Prompt:
Each entry should be duplicated verbatim; its pictures should not be.

Document images with source code

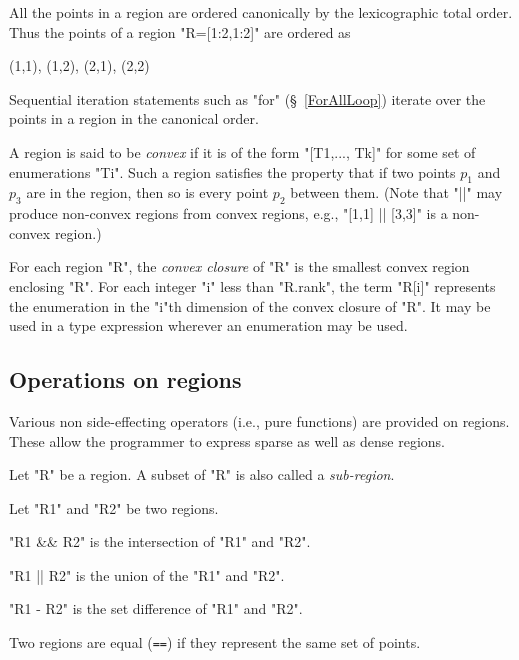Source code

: All the points in a region are ordered canonically by the lexicographic total order. Thus the points of a region \xcd"R=[1:2,1:2]" are ordered as 
\begin{xten}
(1,1), (1,2), (2,1), (2,2)
\end{xten}
Sequential iteration statements such as \xcd"for" (\S~\ref{ForAllLoop})
iterate over the points in a region in the canonical order.

A region is said to be {\em convex} if it is of
the form \xcd"[T1,..., Tk]" for some set of enumerations \xcd"Ti". Such a
region satisfies the property that if two points $p_1$ and $p_3$ are
in the region, then so is every point $p_2$ between them. (Note that
\xcd"||" may produce non-convex regions from convex regions, e.g.,
\xcd"[1,1] || [3,3]" is a non-convex region.)

For each region \xcd"R", the {\em convex closure} of \xcd"R" is the
smallest convex region enclosing \xcd"R".  For each integer \xcd"i"
less than \xcd"R.rank", the term \xcd"R[i]" represents the enumeration
in the \xcd"i"th dimension of the convex closure of \xcd"R". It may be
used in a type expression wherever an enumeration may be used.

\subsection{Operations on regions}
Various non side-effecting operators (i.e., pure functions) are
provided on regions. These allow the programmer to express sparse as
well as dense regions.

Let \xcd"R" be a region. A subset of \xcd"R" is also called a {\em
sub-region}.

Let \xcd"R1" and \xcd"R2" be two regions.

\xcd"R1 && R2" is the intersection of \xcd"R1" and \xcd"R2".

\xcd"R1 || R2" is the union of the \xcd"R1" and \xcd"R2".

\xcd"R1 - R2" is the set difference of \xcd"R1" and \xcd"R2".

Two regions are equal ({\tt ==}) if they represent the same set of
points.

Written response:
Source code

: All the points in a region are ordered canonically by the lexicographic total order. Thus the points of a region \xcd"R=[1:2,1:2]" are ordered as 
\begin{xten}
(1,1), (1,2), (2,1), (2,2)
\end{xten}
Sequential iteration statements such as \xcd"for" (\S~\ref{ForAllLoop})
iterate over the points in a region in the canonical order.

A region is said to be {\em convex} if it is of
the form \xcd"[T1,..., Tk]" for some set of enumerations \xcd"Ti". Such a
region satisfies the property that if two points $p_1$ and $p_3$ are
in the region, then so is every point $p_2$ between them. (Note that
\xcd"||" may produce non-convex regions from convex regions, e.g.,
\xcd"[1,1] || [3,3]" is a non-convex region.)

For each region \xcd"R", the {\em convex closure} of \xcd"R" is the
smallest convex region enclosing \xcd"R".  For each integer \xcd"i"
less than \xcd"R.rank", the term \xcd"R[i]" represents the enumeration
in the \xcd"i"th dimension of the convex closure of \xcd"R". It may be
used in a type expression wherever an enumeration may be used.

\subsection{Operations on regions}
Various non side-effecting operators (i.e., pure functions) are
provided on regions. These allow the programmer to express sparse as
well as dense regions.

Let \xcd"R" be a region. A subset of \xcd"R" is also called a {\em
sub-region}.

Let \xcd"R1" and \xcd"R2" be two regions.

\xcd"R1 && R2" is the intersection of \xcd"R1" and \xcd"R2".

\xcd"R1 || R2" is the union of the \xcd"R1" and \xcd"R2".

\xcd"R1 - R2" is the set difference of \xcd"R1" and \xcd"R2".

Two regions are equal ({\tt ==}) if they represent the same set of
points.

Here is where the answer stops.